Her most well known book “Muslim Devotions: A Study of Prayer-Manuals in common use” analyzes the religious thought of Islam. According to Kenneth Cragg, her biography of Temple Gairdner was "one of the classics of missionary biography of this century."

==Hobbies==
Padwick had a lifelong joy of external nature and loved flowers. She was accepted as a member by the Royal Horticultural Society of Great Britain. She loved going to different little bookstores and searching for little hand held prayer books and pocket manuals to include in her work on Muslim Devotions. She desired to know Islam's inward spirituality and wanted this devotional book to speak to the heart of Muslims. This consumed her for more than twenty years.

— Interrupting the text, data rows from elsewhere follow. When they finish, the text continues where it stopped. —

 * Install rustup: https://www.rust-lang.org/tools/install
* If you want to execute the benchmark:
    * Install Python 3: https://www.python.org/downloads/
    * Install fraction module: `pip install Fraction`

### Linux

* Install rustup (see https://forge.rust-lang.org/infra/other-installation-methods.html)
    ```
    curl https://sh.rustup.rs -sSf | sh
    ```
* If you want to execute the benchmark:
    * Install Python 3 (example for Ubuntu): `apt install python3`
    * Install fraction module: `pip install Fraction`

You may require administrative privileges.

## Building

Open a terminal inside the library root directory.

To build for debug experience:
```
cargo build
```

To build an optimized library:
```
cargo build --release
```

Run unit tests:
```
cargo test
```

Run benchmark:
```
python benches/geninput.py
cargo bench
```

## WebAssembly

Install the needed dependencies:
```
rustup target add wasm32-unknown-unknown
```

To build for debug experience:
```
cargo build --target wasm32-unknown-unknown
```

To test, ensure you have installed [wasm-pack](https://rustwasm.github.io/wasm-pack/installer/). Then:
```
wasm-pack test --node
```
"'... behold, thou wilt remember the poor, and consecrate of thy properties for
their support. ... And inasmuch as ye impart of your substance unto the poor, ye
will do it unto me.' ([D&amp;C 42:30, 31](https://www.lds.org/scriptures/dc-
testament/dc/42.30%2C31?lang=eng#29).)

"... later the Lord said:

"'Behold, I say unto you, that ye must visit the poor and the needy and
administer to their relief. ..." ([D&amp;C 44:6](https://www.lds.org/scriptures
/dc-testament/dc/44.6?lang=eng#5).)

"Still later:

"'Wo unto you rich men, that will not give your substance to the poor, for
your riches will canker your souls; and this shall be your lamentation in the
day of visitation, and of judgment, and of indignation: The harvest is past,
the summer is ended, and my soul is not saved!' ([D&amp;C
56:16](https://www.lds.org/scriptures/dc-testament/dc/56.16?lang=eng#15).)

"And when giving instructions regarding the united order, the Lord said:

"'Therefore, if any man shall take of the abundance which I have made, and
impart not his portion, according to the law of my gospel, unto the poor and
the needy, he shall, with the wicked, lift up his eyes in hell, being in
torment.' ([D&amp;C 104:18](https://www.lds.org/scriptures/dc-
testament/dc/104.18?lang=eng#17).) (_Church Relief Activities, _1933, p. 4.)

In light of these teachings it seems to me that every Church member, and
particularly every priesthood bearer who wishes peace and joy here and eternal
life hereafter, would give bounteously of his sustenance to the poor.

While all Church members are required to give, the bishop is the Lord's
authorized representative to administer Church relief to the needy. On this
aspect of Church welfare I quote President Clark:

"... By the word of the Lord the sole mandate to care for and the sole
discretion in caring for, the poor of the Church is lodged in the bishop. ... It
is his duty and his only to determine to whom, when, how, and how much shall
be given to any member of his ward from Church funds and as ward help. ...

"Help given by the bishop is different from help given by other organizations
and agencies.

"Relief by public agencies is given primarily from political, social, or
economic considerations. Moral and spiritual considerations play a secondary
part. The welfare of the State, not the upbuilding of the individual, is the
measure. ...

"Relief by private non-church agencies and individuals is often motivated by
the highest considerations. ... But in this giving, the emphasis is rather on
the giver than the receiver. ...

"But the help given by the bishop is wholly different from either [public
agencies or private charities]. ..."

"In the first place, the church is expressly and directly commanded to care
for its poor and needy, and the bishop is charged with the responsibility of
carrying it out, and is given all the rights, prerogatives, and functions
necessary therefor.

She gained respect through friends and learned from everyone and this book is now a valuable compendium of Muslim spirituality. "Muslim Devotions, it may be truly said, is a worthy expression of Christian initiative and at the same time a comprehensive index to Muslim liturgy: It is a gesture of imagination inspired by one faith towards the inner genius of another." "She attained a patient kinship with Muslim norms and themes and made their world her own." She also stated, "for it is in knowing that we are known."

== Publications ==
Padwick published several books, including;
- White Heroines of Africa: A Book for Leaders Amongst Working Girls, 1914
- Heroines of Healing: A Book for Leaders Amongst Working Girls, 1915
- Mackey of the Great Lake, 1920
- Temple Gairdner of Cairo, 1930
- Henry Martyn: Confessor of the Faith, 1950
- Call to Instanbul, 1958
- Muslim devotions: a study of prayer-manuals in common use, 1968

== Archives ==
A collection of archival material related to Constance E. Padwick can be found at the Cadbury Research Library, University of Birmingham.